• _Exercise details_:
What lines of the material hold the string "회원이라는"? Pull each of them out.

• _Listed records_:
%%

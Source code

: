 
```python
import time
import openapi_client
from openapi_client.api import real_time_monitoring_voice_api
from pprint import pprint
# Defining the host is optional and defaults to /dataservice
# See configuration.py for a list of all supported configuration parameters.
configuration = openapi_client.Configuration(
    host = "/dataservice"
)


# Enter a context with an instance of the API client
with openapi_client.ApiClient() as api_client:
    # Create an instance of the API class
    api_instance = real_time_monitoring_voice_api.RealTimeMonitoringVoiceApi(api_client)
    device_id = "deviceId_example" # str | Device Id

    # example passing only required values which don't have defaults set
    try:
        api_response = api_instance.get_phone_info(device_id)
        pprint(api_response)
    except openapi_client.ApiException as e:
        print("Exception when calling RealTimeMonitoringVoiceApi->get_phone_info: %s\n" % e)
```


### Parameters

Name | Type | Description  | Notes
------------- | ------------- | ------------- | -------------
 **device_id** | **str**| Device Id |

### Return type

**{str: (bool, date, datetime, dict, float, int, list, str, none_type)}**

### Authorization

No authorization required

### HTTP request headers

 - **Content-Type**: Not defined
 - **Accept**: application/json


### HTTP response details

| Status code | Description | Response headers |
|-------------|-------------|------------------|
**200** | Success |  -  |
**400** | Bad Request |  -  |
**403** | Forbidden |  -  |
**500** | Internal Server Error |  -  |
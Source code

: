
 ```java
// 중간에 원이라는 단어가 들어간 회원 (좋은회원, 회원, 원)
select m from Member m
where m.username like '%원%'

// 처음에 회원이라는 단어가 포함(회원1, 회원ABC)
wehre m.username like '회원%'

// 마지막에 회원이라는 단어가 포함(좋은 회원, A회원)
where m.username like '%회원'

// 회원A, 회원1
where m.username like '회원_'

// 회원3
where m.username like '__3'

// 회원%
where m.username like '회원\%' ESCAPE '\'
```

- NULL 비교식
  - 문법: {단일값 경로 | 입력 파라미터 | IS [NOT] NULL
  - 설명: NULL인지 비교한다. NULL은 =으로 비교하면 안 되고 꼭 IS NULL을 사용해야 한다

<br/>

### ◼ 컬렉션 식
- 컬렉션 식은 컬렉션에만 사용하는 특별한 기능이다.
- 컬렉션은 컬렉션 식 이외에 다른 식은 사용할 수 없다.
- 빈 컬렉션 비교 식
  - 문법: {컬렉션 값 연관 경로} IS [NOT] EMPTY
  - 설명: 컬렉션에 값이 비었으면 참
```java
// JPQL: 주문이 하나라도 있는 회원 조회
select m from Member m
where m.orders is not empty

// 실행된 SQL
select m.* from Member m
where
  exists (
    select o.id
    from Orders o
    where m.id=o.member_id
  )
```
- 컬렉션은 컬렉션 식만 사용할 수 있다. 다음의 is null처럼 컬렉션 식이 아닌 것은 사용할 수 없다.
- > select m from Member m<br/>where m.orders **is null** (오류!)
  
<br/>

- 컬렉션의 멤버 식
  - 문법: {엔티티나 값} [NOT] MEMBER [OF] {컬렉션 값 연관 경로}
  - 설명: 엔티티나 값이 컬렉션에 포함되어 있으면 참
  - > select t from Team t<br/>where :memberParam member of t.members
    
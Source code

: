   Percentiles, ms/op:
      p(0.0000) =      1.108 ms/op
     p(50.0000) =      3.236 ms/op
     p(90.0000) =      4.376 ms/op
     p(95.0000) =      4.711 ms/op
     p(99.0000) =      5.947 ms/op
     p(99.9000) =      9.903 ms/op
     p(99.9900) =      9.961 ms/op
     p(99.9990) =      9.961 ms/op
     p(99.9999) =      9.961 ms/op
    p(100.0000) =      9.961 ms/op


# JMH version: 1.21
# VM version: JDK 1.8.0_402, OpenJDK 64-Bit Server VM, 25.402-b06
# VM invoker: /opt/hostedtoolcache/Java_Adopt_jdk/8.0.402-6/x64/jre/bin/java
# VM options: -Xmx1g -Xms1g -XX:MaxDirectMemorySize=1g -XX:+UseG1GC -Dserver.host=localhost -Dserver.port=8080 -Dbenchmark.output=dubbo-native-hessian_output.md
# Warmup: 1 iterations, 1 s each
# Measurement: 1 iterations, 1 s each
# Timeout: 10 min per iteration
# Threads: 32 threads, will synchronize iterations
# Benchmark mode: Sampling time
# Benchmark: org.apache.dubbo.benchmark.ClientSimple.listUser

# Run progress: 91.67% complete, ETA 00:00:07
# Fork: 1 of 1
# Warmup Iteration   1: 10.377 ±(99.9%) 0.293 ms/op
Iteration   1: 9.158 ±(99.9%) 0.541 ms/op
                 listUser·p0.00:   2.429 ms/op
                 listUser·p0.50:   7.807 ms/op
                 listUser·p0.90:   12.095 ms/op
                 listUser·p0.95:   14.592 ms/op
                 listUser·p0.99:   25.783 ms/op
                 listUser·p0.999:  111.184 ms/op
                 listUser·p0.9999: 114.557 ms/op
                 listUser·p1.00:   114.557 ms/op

%%

• _Exercise answer_:
// 처음에 회원이라는 단어가 포함(회원1, 회원ABC)
// 마지막에 회원이라는 단어가 포함(좋은 회원, A회원)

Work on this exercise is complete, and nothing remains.